Refusal to allow these animals to be transported by plane also means biomedical research will likely end up being performed in countries with less regulation and emphasis on animal welfare. Are the airlines and the DOT content to sit idly by while the United States slowly loses its leadership in medical research and turns over the fate of animal research to countries that won’t uphold our high standards?
Airlines are generally proud to provide a free flight for kids with cancer, but now they won’t fly the research animals that help doctors learn how to treat them? Are we supposed to tell the kids at Shriner’s Hospital for Children that there is no hope for a cure because the airlines are more interested in acquiescing to extreme animal rights groups?
The fact is, the medications in your medicine cabinet are not created magically. Animals played a critical role in the early stages of development of every one of the Top 100 most prescribed drugs. Airlines are basically saying that they are willing fly the finished product, but not assist in the means of developing those products.
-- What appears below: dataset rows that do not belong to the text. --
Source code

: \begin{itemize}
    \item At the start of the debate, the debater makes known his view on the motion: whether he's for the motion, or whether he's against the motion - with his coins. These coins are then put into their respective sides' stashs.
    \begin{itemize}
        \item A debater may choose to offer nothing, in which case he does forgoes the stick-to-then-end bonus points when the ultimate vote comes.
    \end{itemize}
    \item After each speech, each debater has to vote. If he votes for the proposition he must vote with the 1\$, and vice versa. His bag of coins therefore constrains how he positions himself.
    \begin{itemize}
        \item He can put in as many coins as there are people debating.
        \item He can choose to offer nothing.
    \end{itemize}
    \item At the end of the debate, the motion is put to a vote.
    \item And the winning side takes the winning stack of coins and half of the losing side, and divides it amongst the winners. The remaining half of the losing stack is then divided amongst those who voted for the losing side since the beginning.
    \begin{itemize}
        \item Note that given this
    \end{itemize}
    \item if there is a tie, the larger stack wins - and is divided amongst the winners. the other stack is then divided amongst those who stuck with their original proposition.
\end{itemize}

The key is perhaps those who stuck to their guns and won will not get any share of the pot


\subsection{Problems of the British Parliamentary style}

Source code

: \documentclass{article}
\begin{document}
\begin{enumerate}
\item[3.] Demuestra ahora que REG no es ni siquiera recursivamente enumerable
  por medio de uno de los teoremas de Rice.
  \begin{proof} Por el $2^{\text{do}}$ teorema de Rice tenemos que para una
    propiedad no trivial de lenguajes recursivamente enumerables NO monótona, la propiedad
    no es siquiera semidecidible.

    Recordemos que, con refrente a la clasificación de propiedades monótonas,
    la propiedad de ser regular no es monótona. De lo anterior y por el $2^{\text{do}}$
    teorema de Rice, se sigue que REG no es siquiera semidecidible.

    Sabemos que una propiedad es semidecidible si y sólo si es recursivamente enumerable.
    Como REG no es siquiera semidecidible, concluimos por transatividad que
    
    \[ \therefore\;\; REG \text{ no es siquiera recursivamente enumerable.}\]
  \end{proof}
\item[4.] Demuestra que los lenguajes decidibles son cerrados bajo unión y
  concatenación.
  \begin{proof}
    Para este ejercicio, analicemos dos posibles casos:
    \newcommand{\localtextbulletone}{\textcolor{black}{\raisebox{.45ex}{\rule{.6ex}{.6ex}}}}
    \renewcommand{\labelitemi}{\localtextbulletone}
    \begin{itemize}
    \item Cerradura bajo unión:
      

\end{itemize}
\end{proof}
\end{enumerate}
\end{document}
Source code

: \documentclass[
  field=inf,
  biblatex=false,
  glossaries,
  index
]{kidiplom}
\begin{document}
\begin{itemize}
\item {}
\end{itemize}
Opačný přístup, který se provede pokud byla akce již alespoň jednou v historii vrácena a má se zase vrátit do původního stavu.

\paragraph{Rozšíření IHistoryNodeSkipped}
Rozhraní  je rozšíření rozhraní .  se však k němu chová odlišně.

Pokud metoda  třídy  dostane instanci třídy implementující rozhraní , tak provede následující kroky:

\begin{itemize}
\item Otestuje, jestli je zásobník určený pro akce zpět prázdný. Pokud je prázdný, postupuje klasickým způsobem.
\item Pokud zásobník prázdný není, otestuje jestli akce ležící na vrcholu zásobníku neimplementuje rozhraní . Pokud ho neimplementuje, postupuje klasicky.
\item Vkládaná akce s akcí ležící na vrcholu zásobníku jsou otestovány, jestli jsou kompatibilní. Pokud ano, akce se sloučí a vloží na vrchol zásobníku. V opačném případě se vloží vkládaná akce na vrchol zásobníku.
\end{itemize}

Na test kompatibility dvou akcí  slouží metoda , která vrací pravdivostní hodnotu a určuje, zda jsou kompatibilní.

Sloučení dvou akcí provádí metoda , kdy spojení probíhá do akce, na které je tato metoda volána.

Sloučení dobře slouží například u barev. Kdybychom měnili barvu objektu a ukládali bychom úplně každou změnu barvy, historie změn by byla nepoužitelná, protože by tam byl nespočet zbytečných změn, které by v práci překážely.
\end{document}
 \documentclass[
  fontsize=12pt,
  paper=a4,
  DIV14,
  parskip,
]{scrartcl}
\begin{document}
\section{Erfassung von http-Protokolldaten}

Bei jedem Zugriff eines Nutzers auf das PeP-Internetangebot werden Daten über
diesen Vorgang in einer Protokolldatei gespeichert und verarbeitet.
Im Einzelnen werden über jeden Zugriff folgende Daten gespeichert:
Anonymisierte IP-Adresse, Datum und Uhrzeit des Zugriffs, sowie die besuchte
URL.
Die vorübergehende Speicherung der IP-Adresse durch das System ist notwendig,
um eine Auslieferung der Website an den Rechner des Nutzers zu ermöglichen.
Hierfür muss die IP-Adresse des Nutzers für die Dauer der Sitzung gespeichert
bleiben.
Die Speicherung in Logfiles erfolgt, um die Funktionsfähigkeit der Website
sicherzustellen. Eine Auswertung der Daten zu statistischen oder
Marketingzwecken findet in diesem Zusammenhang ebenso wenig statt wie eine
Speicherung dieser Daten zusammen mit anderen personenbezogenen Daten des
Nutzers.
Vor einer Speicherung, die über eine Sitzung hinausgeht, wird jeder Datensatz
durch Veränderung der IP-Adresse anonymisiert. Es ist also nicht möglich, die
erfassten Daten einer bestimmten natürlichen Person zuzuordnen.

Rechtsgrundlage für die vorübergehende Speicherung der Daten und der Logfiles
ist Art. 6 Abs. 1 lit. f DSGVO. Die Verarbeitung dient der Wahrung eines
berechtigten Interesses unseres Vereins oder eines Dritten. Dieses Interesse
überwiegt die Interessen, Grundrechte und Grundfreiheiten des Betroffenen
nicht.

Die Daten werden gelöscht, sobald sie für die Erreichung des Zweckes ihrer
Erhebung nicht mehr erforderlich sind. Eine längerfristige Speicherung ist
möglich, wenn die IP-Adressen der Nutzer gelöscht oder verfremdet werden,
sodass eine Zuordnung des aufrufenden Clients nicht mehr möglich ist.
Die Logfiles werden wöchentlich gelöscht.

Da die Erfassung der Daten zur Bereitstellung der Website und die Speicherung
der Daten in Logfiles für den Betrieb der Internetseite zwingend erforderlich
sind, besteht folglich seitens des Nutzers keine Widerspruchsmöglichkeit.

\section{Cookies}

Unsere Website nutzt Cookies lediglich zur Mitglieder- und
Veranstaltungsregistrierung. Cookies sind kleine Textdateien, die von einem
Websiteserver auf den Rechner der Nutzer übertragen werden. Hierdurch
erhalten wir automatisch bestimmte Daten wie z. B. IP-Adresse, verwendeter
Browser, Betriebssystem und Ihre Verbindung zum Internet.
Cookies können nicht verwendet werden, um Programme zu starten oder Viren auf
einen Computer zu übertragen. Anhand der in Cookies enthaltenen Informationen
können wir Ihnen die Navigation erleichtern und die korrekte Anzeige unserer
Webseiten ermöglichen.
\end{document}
When did animal activist groups become a deciding factor in airline policy decisions? If anti-vaxxers suddenly decide to protest an airline, would they also decide to stop shipping pallets of vaccines? What happens if environmental activists protest airlines? Will they also stop shipping paper and wood products?
Airline executives should show some backbone here and take a stand against this type of pressure. It may one day help to save the life of a loved one or even their own. In the meantime, the DOT should insist that they follow the law. DOT sets policy, not animal rights extremists.
• Julio Rivera, editorial director at ReactionaryTimes.com, is a small-business consultant based in New York City.